AI infrastructure company Modular has launched Mojo, a programming language for AI developers that aims to combine Python usability—and full compatibility with the Python ecosystem—with C performance. Low-level systems programming and advanced compilation features come by way of MLIR, the Multi-Level Intermediate Representation compiler framework.
Unveiled May 2, Mojo is intended to bridge the gap between research and production, leveraging Python syntax as well as systems programming and compile-time metaprogramming. Modular bills Mojo as faster than C++, more hackable than Nvidia’s CUDA, and as safe as Rust.
Mojo began with the goal of bringing an innovative programming model to accelerators in machine learning. But because today’s CPUs also have tensor and other AI accelerators, Modular decided that Mojo should support general purpose programming and, because Python is so widely used in machine learning and elsewhere, to embrace the Python ecosystem. The embrace of Python also simplified design efforts.

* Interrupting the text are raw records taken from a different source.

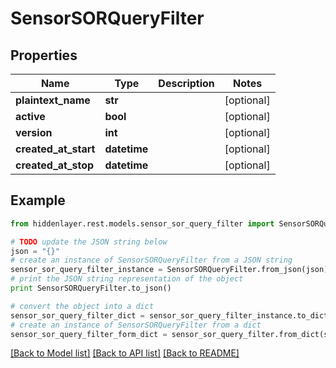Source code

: # SensorSORQueryFilter


## Properties

Name | Type | Description | Notes
------------ | ------------- | ------------- | -------------
**plaintext_name** | **str** |  | [optional] 
**active** | **bool** |  | [optional] 
**version** | **int** |  | [optional] 
**created_at_start** | **datetime** |  | [optional] 
**created_at_stop** | **datetime** |  | [optional] 

## Example

```python
from hiddenlayer.rest.models.sensor_sor_query_filter import SensorSORQueryFilter

# TODO update the JSON string below
json = "{}"
# create an instance of SensorSORQueryFilter from a JSON string
sensor_sor_query_filter_instance = SensorSORQueryFilter.from_json(json)
# print the JSON string representation of the object
print SensorSORQueryFilter.to_json()

# convert the object into a dict
sensor_sor_query_filter_dict = sensor_sor_query_filter_instance.to_dict()
# create an instance of SensorSORQueryFilter from a dict
sensor_sor_query_filter_form_dict = sensor_sor_query_filter.from_dict(sensor_sor_query_filter_dict)
```
[[Back to Model list]](../README.md#documentation-for-models) [[Back to API list]](../README.md#documentation-for-api-endpoints) [[Back to README]](../README.md)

With most of the syntax already specified, the company could instead focus on building the compilation model and designing specific programming features, Modular said.
Mojo is intended to be a superset of Python and compatible with existing Python programs. Python core features are supported such as async/await, error handling, and variadics, but other aspects of Python, such as classes, still are missing. Goals of the language as a member of the Python family include:
- Full compatibility with the Python ecosystem.
- Predictable low-level performance and low-level control.
- The ability to deploy code subsets to accelerators.
- Avoidance of ecosystem fragmentation.
The Mojo standard library, compiler, and runtime are not yet available for local development. Modular has created a hosted development environment to try out Mojo, the Mojo Playground. Developers must sign up for access.
The roadmap for Mojo includes features such as tuple support, which is partially implemented now, as well as keyword arguments in functions, improved package management support, and standard library features such as canonical arrays and dictionary types. Full support for dynamic features in Python classes also is eyed, as is C/C++ interoperability.